### ASSIGNMENT
Copy out exactly the lines from the start of the data to the line containing "Delta data source>>.". Include both.

### Stored data entries
----------------

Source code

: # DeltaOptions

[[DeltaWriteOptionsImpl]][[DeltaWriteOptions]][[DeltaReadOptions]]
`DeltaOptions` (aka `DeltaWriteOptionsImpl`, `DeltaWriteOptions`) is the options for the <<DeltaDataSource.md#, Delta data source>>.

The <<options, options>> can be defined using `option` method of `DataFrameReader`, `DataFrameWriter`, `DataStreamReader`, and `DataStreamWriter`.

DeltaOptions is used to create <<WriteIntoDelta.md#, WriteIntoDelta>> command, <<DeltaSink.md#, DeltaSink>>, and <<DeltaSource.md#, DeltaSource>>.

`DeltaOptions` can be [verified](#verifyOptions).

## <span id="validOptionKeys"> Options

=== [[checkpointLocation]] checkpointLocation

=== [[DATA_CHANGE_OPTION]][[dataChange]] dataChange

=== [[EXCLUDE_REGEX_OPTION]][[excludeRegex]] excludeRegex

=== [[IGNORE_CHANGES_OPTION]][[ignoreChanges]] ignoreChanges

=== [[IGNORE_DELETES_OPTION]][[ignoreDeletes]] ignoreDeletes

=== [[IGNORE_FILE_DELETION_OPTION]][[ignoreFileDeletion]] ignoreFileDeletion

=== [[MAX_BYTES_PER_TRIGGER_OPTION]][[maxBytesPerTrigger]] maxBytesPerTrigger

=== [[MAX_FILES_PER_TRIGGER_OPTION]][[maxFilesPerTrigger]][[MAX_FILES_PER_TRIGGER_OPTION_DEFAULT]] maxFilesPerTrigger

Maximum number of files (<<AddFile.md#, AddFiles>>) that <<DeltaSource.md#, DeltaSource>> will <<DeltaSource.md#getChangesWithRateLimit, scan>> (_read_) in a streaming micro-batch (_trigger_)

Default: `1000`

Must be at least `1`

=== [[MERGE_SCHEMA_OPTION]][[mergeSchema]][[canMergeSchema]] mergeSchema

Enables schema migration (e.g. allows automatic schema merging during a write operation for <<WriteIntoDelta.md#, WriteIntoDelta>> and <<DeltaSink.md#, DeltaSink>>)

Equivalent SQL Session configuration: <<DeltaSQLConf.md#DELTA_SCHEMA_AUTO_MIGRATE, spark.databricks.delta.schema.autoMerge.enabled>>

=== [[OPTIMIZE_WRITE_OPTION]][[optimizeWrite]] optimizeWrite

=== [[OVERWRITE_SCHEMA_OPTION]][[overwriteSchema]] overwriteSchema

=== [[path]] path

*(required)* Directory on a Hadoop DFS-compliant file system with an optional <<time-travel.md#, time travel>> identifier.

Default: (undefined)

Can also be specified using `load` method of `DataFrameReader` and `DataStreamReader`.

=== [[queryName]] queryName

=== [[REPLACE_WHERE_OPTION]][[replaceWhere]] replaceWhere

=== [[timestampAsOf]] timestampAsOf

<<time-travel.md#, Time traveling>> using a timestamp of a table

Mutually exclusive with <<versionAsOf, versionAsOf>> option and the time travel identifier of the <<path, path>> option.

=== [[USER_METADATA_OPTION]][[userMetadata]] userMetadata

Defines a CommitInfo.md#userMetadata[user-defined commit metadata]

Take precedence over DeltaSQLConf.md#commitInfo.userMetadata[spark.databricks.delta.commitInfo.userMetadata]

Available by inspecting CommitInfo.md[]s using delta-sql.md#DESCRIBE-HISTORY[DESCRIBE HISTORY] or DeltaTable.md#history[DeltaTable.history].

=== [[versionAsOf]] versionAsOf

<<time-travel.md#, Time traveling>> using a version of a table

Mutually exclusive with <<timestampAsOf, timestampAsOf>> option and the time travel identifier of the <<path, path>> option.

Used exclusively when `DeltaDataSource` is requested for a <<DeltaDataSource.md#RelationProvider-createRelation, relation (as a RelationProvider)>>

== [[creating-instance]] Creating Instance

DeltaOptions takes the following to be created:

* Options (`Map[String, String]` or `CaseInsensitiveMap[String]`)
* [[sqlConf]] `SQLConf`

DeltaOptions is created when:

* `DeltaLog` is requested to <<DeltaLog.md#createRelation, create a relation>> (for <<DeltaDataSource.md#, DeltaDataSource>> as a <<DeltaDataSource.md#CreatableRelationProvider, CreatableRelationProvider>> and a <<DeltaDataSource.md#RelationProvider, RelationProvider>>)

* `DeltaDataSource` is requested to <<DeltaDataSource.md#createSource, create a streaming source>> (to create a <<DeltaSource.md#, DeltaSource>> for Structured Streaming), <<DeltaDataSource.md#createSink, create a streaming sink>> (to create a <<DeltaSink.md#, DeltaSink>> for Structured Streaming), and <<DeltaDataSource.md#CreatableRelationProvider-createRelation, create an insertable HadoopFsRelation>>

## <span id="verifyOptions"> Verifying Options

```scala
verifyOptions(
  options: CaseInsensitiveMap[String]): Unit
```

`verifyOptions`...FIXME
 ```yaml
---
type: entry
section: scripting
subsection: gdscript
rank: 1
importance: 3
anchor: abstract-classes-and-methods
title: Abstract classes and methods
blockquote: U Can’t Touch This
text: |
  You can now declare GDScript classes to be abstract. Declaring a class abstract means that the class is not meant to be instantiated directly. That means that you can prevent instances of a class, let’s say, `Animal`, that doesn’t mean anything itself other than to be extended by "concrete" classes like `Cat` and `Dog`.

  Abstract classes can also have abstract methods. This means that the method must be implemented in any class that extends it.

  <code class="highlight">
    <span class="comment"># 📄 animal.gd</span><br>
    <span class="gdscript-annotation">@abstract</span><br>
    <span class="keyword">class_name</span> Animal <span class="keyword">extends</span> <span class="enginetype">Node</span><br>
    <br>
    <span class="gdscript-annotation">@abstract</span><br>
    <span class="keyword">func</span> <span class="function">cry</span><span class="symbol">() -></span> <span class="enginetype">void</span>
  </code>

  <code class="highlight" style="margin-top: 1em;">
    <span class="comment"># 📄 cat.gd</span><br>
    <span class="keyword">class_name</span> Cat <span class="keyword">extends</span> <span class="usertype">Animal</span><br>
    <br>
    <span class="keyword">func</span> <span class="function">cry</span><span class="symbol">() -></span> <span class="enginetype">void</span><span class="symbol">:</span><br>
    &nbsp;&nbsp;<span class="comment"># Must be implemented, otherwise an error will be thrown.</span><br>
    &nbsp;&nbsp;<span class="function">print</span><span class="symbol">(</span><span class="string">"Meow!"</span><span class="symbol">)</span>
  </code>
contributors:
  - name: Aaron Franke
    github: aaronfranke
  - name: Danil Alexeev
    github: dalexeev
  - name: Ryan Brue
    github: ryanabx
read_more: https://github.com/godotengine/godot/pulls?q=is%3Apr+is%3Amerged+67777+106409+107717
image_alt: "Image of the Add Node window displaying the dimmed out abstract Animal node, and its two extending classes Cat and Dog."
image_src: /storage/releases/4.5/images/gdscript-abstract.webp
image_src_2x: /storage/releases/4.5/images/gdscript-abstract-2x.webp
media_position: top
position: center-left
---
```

----------------

### SOLUTION BELOW
Source code

: # DeltaOptions

[[DeltaWriteOptionsImpl]][[DeltaWriteOptions]][[DeltaReadOptions]]
`DeltaOptions` (aka `DeltaWriteOptionsImpl`, `DeltaWriteOptions`) is the options for the <<DeltaDataSource.md#, Delta data source>>.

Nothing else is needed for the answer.